> _RECORDED DATA_
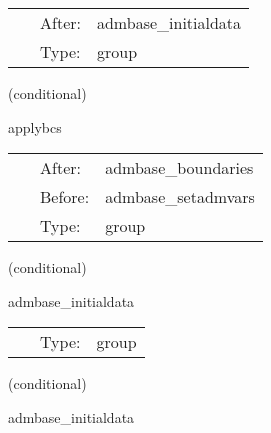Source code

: \hspace{5mm}

 \begin{tabular*}{160mm}{cll} 
~ & After:  & admbase\_initialdata \\ 
~ & Type:  & group \\ 
\end{tabular*} 


\vspace{5mm}

   (conditional) 

\hspace{5mm} applybcs 

\hspace{5mm}{\it apply the boundary conditions of admbase } 


\hspace{5mm}

 \begin{tabular*}{160mm}{cll} 
~ & After:  & admbase\_boundaries \\ 
~ & Before:  & admbase\_setadmvars \\ 
~ & Type:  & group \\ 
\end{tabular*} 


\vspace{5mm}

   (conditional) 

\hspace{5mm} admbase\_initialdata 

\hspace{5mm}{\it schedule group for calculating adm initial data } 


\hspace{5mm}

 \begin{tabular*}{160mm}{cll} 
~ & Type:  & group \\ 
\end{tabular*} 


\vspace{5mm}

   (conditional) 

\hspace{5mm} admbase\_initialdata 

\hspace{5mm}{\it schedule group for calculating adm initial data } 


\hspace{5mm}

> _BRIEF_
Across the data above, how many lines contain the string "After"? Reply with the number and nothing else.

> _OUTPUT FOR THIS EXERCISE_
2